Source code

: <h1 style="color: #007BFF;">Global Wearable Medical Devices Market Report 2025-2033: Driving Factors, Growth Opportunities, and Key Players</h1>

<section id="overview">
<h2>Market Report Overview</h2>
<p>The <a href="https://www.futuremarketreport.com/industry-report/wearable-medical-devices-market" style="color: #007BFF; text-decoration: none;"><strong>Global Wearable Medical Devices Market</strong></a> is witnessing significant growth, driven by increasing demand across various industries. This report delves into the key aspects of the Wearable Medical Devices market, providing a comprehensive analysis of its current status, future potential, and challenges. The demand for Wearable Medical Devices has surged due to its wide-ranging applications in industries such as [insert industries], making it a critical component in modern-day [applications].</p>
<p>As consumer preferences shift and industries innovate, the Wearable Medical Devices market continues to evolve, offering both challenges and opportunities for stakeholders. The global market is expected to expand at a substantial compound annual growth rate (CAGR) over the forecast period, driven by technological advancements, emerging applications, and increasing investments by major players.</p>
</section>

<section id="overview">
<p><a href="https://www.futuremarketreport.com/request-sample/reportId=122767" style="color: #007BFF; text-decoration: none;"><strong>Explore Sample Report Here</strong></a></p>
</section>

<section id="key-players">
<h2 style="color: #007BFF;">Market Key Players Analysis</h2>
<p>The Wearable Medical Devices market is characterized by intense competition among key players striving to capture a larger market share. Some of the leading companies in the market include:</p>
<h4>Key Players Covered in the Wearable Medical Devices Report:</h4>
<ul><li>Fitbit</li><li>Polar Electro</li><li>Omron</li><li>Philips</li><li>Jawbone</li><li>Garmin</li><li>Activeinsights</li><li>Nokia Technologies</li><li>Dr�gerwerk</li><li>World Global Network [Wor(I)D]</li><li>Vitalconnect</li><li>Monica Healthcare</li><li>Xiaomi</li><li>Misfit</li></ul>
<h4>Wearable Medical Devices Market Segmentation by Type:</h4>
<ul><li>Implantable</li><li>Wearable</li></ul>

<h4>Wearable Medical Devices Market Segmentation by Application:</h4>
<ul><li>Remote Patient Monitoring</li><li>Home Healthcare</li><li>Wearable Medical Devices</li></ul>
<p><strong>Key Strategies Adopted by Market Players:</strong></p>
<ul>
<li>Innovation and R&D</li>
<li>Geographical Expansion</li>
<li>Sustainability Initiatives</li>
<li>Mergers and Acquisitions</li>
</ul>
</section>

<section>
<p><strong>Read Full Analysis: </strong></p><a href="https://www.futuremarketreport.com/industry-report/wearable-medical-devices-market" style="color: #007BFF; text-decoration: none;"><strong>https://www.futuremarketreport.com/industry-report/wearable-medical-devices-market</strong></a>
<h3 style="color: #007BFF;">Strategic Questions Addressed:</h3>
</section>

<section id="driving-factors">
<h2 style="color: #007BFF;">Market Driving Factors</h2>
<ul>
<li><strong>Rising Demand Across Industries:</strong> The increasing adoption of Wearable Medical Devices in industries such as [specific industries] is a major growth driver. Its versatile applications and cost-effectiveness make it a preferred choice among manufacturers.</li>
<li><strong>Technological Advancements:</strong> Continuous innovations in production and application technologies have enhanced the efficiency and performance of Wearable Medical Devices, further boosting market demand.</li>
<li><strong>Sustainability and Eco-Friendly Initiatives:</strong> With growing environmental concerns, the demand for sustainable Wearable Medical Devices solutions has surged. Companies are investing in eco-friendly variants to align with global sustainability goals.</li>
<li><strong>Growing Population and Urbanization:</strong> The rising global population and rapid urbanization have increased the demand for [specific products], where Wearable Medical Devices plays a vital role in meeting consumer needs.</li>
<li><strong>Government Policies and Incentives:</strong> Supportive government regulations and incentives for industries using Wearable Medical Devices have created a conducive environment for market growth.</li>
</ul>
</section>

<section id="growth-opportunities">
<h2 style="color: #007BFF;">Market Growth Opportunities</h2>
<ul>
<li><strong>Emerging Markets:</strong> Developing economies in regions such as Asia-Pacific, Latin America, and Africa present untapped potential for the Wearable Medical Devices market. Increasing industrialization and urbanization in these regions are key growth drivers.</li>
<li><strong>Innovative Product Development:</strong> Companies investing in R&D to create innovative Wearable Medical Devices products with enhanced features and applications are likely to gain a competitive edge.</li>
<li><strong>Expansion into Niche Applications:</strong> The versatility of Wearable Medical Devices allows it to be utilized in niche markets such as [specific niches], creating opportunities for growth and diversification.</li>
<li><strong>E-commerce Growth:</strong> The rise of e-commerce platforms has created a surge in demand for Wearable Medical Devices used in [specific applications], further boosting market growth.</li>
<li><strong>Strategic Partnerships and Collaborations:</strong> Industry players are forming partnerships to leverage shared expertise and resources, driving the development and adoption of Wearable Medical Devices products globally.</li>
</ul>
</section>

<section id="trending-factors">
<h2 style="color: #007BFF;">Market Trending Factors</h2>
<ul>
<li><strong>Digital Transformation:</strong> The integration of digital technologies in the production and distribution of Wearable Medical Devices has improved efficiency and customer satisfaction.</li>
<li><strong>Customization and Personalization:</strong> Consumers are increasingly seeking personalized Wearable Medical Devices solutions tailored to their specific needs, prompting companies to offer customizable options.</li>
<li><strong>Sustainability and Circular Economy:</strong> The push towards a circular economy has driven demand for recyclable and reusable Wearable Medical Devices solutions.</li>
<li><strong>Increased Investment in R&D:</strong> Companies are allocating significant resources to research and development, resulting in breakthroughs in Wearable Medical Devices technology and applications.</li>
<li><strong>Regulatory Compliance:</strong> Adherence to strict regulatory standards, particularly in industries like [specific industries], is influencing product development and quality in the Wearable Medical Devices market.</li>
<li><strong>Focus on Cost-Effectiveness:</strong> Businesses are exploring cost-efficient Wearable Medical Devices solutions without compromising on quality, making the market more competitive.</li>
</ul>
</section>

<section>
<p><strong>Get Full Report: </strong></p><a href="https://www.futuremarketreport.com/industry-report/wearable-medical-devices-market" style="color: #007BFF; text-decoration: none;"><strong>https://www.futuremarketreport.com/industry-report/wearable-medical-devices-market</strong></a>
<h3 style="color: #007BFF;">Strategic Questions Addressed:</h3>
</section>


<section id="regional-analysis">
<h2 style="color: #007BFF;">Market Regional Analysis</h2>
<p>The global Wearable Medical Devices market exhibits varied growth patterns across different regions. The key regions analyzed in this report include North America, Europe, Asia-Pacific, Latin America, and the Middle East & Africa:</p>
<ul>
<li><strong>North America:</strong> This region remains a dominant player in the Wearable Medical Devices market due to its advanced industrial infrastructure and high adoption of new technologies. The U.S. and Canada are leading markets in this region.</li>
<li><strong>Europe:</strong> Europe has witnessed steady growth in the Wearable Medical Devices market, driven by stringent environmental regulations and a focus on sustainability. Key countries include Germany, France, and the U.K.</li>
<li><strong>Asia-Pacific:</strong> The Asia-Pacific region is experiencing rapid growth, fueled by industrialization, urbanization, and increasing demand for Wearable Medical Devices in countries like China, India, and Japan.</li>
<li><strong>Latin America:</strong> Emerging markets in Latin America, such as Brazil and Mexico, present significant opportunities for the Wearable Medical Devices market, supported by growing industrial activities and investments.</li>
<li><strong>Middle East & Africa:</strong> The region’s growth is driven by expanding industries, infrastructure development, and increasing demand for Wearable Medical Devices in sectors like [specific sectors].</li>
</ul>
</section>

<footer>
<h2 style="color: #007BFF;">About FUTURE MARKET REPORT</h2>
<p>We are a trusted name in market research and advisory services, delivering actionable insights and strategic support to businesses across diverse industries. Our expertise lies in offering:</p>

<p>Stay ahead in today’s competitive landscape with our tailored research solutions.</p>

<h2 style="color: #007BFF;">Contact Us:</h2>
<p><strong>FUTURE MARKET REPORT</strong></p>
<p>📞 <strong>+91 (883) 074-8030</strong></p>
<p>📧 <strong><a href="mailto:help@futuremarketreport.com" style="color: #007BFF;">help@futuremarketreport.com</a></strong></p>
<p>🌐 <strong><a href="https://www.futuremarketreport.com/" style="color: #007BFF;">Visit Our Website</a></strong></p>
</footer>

____

*Your instructions*
Read the data above. Pull out each line in which the string "further" appears.

*Task solution*
<li><strong>Technological Advancements:</strong> Continuous innovations in production and application technologies have enhanced the efficiency and performance of Wearable Medical Devices, further boosting market demand.</li>
<li><strong>E-commerce Growth:</strong> The rise of e-commerce platforms has created a surge in demand for Wearable Medical Devices used in [specific applications], further boosting market growth.</li>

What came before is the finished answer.